__TASK DESCRIPTION__
In the data below, find the line containing "The initiator will create the following", then set down that line and every later line up to and including the line containing "Currency converter app", exactly.

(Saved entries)
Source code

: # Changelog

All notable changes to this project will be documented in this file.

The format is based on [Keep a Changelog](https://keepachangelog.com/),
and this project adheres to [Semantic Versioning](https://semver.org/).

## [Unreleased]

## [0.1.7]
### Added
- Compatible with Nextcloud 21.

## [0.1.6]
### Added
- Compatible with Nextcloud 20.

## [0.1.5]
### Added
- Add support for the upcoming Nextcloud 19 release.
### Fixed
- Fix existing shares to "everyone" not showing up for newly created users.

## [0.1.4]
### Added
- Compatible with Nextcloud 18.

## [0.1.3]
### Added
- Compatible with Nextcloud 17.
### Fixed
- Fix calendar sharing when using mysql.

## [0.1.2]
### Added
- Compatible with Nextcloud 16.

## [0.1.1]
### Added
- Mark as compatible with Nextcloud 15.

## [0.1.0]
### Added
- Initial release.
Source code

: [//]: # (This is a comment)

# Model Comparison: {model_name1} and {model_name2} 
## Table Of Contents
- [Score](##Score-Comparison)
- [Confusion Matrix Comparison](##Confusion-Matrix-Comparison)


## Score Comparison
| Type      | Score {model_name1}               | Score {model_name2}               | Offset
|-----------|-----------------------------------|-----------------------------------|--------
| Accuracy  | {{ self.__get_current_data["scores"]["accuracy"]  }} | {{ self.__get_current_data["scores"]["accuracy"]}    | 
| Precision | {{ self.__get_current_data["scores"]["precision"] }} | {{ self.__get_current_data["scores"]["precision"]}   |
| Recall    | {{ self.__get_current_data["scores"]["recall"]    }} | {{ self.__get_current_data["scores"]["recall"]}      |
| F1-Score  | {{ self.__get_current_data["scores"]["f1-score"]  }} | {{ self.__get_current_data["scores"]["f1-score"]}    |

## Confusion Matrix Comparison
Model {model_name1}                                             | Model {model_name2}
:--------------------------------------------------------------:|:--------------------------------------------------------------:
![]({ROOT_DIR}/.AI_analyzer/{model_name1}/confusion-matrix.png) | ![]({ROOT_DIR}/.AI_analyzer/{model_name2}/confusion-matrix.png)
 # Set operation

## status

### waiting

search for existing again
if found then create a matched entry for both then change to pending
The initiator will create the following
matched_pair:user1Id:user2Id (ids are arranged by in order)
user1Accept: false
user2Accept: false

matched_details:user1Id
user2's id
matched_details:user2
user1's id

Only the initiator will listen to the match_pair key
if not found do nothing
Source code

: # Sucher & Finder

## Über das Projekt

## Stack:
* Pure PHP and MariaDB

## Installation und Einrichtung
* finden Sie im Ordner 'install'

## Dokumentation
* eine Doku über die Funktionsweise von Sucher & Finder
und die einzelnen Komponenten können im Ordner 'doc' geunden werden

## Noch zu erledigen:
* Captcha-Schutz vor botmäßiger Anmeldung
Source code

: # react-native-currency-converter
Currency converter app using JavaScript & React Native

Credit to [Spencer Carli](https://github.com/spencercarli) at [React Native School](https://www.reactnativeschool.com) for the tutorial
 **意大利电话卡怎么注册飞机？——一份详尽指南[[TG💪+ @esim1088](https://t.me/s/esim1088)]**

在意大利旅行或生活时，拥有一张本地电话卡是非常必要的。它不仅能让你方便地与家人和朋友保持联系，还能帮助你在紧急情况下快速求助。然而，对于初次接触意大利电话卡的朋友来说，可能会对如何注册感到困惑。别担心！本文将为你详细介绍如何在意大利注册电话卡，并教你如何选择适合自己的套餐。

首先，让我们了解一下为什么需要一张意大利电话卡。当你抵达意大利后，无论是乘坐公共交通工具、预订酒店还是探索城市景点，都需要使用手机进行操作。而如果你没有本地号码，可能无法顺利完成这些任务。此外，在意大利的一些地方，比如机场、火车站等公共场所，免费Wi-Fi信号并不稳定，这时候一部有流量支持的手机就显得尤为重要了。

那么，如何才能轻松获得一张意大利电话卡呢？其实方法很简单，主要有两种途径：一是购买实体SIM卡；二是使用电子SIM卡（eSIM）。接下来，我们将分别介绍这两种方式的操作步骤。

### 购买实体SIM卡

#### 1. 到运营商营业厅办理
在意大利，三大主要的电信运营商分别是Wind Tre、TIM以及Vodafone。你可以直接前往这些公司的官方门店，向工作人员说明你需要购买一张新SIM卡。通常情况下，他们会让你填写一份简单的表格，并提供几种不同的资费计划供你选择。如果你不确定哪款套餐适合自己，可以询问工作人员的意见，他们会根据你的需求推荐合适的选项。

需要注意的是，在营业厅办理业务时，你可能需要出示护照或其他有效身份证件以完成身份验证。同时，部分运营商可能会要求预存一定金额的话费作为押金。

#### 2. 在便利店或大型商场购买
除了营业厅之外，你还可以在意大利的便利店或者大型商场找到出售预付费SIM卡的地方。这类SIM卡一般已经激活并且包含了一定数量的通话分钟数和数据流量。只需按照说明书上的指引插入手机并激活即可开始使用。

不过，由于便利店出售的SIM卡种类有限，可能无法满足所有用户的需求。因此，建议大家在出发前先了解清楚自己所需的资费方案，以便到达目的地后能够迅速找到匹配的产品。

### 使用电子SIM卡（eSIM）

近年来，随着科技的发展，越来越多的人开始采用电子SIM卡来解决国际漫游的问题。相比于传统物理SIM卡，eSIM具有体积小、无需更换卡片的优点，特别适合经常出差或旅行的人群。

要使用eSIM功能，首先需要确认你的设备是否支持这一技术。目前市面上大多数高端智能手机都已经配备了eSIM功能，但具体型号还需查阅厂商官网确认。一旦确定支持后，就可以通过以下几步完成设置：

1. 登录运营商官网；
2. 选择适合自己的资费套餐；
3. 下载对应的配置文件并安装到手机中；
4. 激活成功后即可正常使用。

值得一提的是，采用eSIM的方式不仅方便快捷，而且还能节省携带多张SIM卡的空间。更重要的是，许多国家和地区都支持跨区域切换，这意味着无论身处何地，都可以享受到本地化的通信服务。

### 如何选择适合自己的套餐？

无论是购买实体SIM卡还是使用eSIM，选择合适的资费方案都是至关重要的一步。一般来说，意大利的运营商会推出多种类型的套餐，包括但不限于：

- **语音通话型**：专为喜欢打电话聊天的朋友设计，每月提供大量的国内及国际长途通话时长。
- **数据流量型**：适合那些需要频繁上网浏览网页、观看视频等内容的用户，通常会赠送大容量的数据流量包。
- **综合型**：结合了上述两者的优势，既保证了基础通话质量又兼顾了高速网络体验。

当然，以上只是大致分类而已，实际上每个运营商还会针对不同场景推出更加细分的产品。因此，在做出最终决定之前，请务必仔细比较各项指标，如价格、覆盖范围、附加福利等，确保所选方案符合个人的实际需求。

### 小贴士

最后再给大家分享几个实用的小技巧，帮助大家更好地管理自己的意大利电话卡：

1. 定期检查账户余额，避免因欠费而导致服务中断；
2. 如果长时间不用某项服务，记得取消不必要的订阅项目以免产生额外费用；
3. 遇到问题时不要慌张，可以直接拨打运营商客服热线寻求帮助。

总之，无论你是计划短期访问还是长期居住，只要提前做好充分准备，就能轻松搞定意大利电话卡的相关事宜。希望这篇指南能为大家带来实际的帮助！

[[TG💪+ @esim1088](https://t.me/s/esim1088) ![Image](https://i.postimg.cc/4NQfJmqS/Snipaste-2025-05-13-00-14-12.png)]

__TASK OUTPUT__
The initiator will create the following
matched_pair:user1Id:user2Id (ids are arranged by in order)
user1Accept: false
user2Accept: false

matched_details:user1Id
user2's id
matched_details:user2
user1's id

Only the initiator will listen to the match_pair key
if not found do nothing
Source code

: # Sucher & Finder

## Über das Projekt

## Stack:
* Pure PHP and MariaDB

## Installation und Einrichtung
* finden Sie im Ordner 'install'

## Dokumentation
* eine Doku über die Funktionsweise von Sucher & Finder
und die einzelnen Komponenten können im Ordner 'doc' geunden werden

## Noch zu erledigen:
* Captcha-Schutz vor botmäßiger Anmeldung
Source code

: # react-native-currency-converter
Currency converter app using JavaScript & React Native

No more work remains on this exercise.